Filter the entries beneath this task, copying only the lines that hold the word "infty".
Material to process START
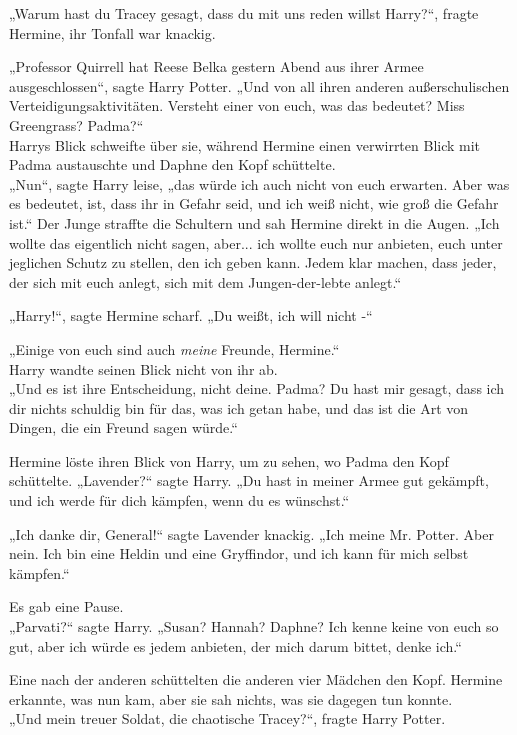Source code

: {„Warum hast du Tracey gesagt, dass du mit uns reden willst Harry?“, fragte Hermine, ihr Tonfall war knackig.

„Professor Quirrell hat Reese Belka gestern Abend aus ihrer Armee ausgeschlossen“, sagte Harry Potter. „Und von all ihren anderen außerschulischen Verteidigungsaktivitäten. Versteht einer von euch, was das bedeutet? Miss Greengrass? Padma?“\\ Harrys Blick schweifte über sie, während Hermine einen verwirrten Blick mit Padma austauschte und Daphne den Kopf schüttelte.\\ „Nun“, sagte Harry leise, „das würde ich auch nicht von euch erwarten. Aber was es bedeutet, ist, dass ihr in Gefahr seid, und ich weiß nicht, wie groß die Gefahr ist.“ Der Junge straffte die Schultern und sah Hermine direkt in die Augen. „Ich wollte das eigentlich nicht sagen, aber... ich wollte euch nur anbieten, euch unter jeglichen Schutz zu stellen, den ich geben kann. Jedem klar machen, dass jeder, der sich mit euch anlegt, sich mit dem Jungen-der-lebte anlegt.“

„Harry!“, sagte Hermine scharf. „Du weißt, ich will nicht -“

„Einige von euch sind auch \emph{meine} Freunde, Hermine.“\\ Harry wandte seinen Blick nicht von ihr ab.\\ „Und es ist ihre Entscheidung, nicht deine. Padma? Du hast mir gesagt, dass ich dir nichts schuldig bin für das, was ich getan habe, und das ist die Art von Dingen, die ein Freund sagen würde.“

Hermine löste ihren Blick von Harry, um zu sehen, wo Padma den Kopf schüttelte. „Lavender?“ sagte Harry. „Du hast in meiner Armee gut gekämpft, und ich werde für dich kämpfen, wenn du es wünschst.“

„Ich danke dir, General!“ sagte Lavender knackig. „Ich meine Mr. Potter. Aber nein. Ich bin eine Heldin und eine Gryffindor, und ich kann für mich selbst kämpfen.“

Es gab eine Pause.\\ „Parvati?“ sagte Harry. „Susan? Hannah? Daphne? Ich kenne keine von euch so gut, aber ich würde es jedem anbieten, der mich darum bittet, denke ich.“

Eine nach der anderen schüttelten die anderen vier Mädchen den Kopf. Hermine erkannte, was nun kam, aber sie sah nichts, was sie dagegen tun konnte.\\ „Und mein treuer Soldat, die chaotische Tracey?“, fragte Harry Potter.

}
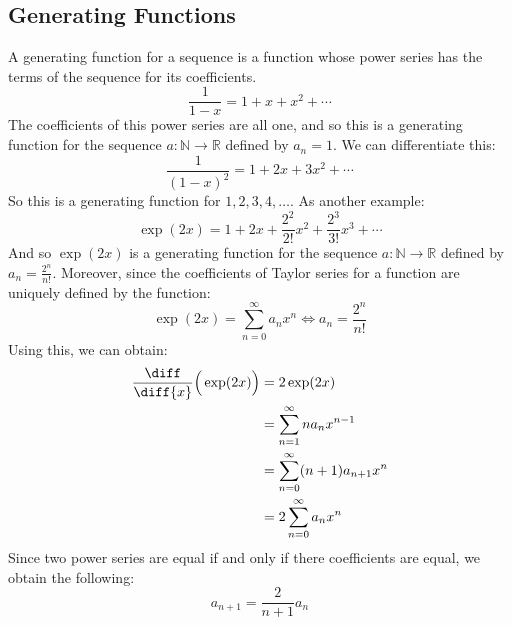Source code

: \documentclass[crop=false,class=book,oneside]{standalone}
\begin{document}
        \subsection{Generating Functions}
            A generating function for a sequence is a function
            whose power series has the terms of the sequence
            for its coefficients.
            \begin{equation}
                \frac{1}{1-x}=1+x+x^{2}+\cdots
            \end{equation}
            The coefficients of this power series are all one,
            and so this is a generating function for the sequence
            $a:\mathbb{N}\rightarrow\mathbb{R}$ defined by
            $a_{n}=1$. We can differentiate this:
            \begin{equation}
                \frac{1}{(1-x)^{2}}=1+2x+3x^{2}+\cdots
            \end{equation}
            So this is a generating function for
            $1,2,3,4,\dots$. As another example:
            \begin{equation}
                \exp(2x)=1+2x+\frac{2^{2}}{2!}x^{2}
                +\frac{2^{3}}{3!}x^{3}+\cdots
            \end{equation}
            And so $\exp(2x)$ is a generating function for the
            sequence $a:\mathbb{N}\rightarrow\mathbb{R}$ defined by
            $a_{n}=\frac{2^{n}}{n!}$. Moreover, since the
            coefficients of Taylor series for a function are
            uniquely defined by the function:
            \begin{equation}
                \exp(2x)=\sum_{n=0}^{\infty}a_{n}x^{n}
                \Leftrightarrow{a}_{n}=\frac{2^{n}}{n!}
            \end{equation}
            Using this, we can obtain:
            \begin{align}
                \frac{\diff}{\diff{x}}\Big(\exp(2x)\Big)
                &=2\exp(2x)\\
                &=\sum_{n=1}^{\infty}na_{n}x^{n-1}\\
                &=\sum_{n=0}^{\infty}(n+1)a_{n+1}x^{n}\\
                &=2\sum_{n=0}^{\infty}a_{n}x^{n}
            \end{align}
            Since two power series are equal if and only if there
            coefficients are equal, we obtain the following:
            \begin{equation}
                a_{n+1}=\frac{2}{n+1}a_{n}
            \end{equation}
\end{document}
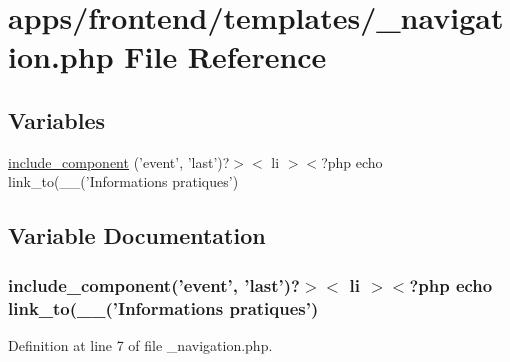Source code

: \hypertarget{frontend_2templates_2__navigation_8php}{\section{apps/frontend/templates/\-\_\-navigation.php File Reference}
\label{frontend_2templates_2__navigation_8php}
}
\subsection*{Variables}
\begin{DoxyCompactItemize}
\item 
\hyperlink{frontend_2templates_2__navigation_8php_a0f87936cfbec594a177cabbcec470b8d}{include\-\_\-component} ('event', 'last')?$>$$<$ li $>$$<$?php echo link\-\_\-to(\-\_\-\-\_\-('Informations pratiques')
\end{DoxyCompactItemize}


\subsection{Variable Documentation}
\hypertarget{frontend_2templates_2__navigation_8php_a0f87936cfbec594a177cabbcec470b8d}{
\subsubsection[{include\-\_\-component}]{\setlength{\rightskip}{0pt plus 5cm}include\-\_\-component('event', 'last')?$>$$<$ li $>$$<$?php echo link\-\_\-to(\-\_\-\-\_\-('Informations pratiques')}}\label{frontend_2templates_2__navigation_8php_a0f87936cfbec594a177cabbcec470b8d}


Definition at line 7 of file \-\_\-navigation.\-php.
Material to process END
### Reply
                \exp(2x)=\sum_{n=0}^{\infty}a_{n}x^{n}
                &=\sum_{n=1}^{\infty}na_{n}x^{n-1}\\
                &=\sum_{n=0}^{\infty}(n+1)a_{n+1}x^{n}\\
                &=2\sum_{n=0}^{\infty}a_{n}x^{n}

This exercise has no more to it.